Siete de los once consejeros del Instituto Nacional Electoral (INE) se desvinculan formalmente de un documento con observaciones al llamado “Plan B” de la reforma electoral, enviado a la Cámara de Senadores por la presidenta del INE, Guadalupe Taddei. La acción evidencia una creciente fractura interna dentro del organismo electoral y cuestiona la representatividad de la postura oficial ante la reforma.
A través de un comunicado público, los consejeros Arturo Castillo, Carla Humphrey, Martín Faz Mora, Rita Bell López, Jaime Rivera, Dania Ravel y Claudia Zavala aclararon que, hasta la fecha, el Consejo General del INE no ha emitido ninguna observación o propuesta formal respecto a la iniciativa de reforma. Por lo tanto, el documento en cuestión “no refleja ni representa una posición institucional” del INE.
Los consejeros firmantes expresaron su total desconocimiento sobre el origen, contenido y las circunstancias de la entrega de este documento al Senado. La situación se agrava al coincidir con la notificación de la titular de la Secretaría Ejecutiva del INE, Claudia Espino, a la Comisión de Puntos Constitucionales del Senado, informando la imposibilidad de los consejeros de asistir a la reunión programada para el lunes, debido a compromisos previos de agenda.
Esta desvinculación pública subraya una profunda falta de colegialidad en la toma de decisiones dentro del INE, un problema que ya había sido señalado anteriormente. Los consejeros reiteraron su disposición al diálogo y ofrecieron su experiencia técnica para cualquier eventual reforma electoral, comprometiéndose a atender cualquier requerimiento o solicitud que se les formule a través de los canales institucionales correspondientes.
La consejera Dania Ravel, en un mensaje aparte, enfatizó la importancia de que cualquier reforma electoral se construya a través del diálogo, un análisis riguroso y un sólido sustento técnico. Su declaración refuerza la preocupación de un sector del Consejo por la falta de transparencia y participación en el proceso de revisión del “Plan B”.
Este no es el primer incidente que revela tensiones internas en el INE bajo la presidencia de Guadalupe Taddei. Un episodio similar ocurrió durante la aprobación de las leyes secundarias de la reforma judicial, cuando a la consejera presidenta se le otorgó la facultad de designar a los titulares de Direcciones y Unidades Técnicas del instituto sin consultar a sus compañeros consejeros.
La decisión de Taddei de nombrar a Jesús Octavio García González como Director de Administración, a pesar de las acusaciones de conflicto de interés – dado su previo rol como representante de una empresa que buscaba obtener la licitación para la producción de las credenciales de elector – generó una fuerte controversia y exacerbó las tensiones dentro del Consejo General.
Otros desacuerdos recientes se presentaron durante la calificación de la elección judicial, donde algunos consejeros propusieron declarar la elección como no válida debido a la proliferación de materiales de campaña no autorizados, conocidos como “acordeones”, que contenían los nombres de los candidatos a jueces.

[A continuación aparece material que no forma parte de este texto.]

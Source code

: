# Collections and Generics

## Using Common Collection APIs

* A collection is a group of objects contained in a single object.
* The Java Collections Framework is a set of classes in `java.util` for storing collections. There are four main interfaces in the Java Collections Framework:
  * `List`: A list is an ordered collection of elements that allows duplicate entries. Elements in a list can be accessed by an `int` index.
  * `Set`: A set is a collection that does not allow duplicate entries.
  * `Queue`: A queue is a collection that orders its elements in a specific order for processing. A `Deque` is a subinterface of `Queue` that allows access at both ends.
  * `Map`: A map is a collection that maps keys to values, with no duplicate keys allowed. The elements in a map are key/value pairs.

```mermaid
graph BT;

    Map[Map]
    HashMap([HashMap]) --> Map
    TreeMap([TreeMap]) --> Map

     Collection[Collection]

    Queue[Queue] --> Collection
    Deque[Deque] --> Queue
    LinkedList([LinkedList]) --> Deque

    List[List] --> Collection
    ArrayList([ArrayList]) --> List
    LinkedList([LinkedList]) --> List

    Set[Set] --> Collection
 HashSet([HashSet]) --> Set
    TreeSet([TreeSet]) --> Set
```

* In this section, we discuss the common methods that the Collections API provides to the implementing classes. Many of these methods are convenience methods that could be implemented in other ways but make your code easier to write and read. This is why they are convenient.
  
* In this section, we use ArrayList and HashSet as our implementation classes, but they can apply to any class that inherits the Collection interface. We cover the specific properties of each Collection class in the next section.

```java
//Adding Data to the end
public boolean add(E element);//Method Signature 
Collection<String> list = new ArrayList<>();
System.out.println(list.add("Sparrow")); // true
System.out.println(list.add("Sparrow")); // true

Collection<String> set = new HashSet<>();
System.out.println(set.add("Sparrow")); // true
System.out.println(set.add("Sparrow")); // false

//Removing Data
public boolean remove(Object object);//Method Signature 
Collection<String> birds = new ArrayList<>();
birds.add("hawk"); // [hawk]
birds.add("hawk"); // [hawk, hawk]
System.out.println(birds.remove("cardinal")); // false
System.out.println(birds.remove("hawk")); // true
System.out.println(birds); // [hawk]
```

La situación actual plantea serias interrogantes sobre la capacidad del INE para actuar como un órgano colegiado y representativo en el proceso de reforma electoral. La falta de consenso y la aparente imposición de decisiones unilaterales por parte de la presidencia amenazan la legitimidad del instituto y su papel fundamental en la organización y vigilancia de los procesos electorales en México.
La desvinculación de siete consejeros del documento con observaciones al “Plan B” no solo pone en evidencia la división interna, sino que también podría complicar las negociaciones con el Senado y dificultar la construcción de un acuerdo que garantice la transparencia y la certeza jurídica de la reforma electoral. La falta de una posición institucional clara por parte del INE podría generar incertidumbre y desconfianza en el proceso, lo que a su vez podría afectar la credibilidad de las elecciones futuras.
El futuro del INE y su capacidad para cumplir con su mandato constitucional se encuentran en juego. La resolución de esta crisis interna y la búsqueda de un consenso entre los consejeros son cruciales para garantizar la estabilidad y la confianza en el sistema electoral mexicano. La sociedad civil y los partidos políticos deberán estar atentos a los acontecimientos y exigir transparencia y participación en el proceso de reforma, con el fin de proteger la integridad del sistema democrático.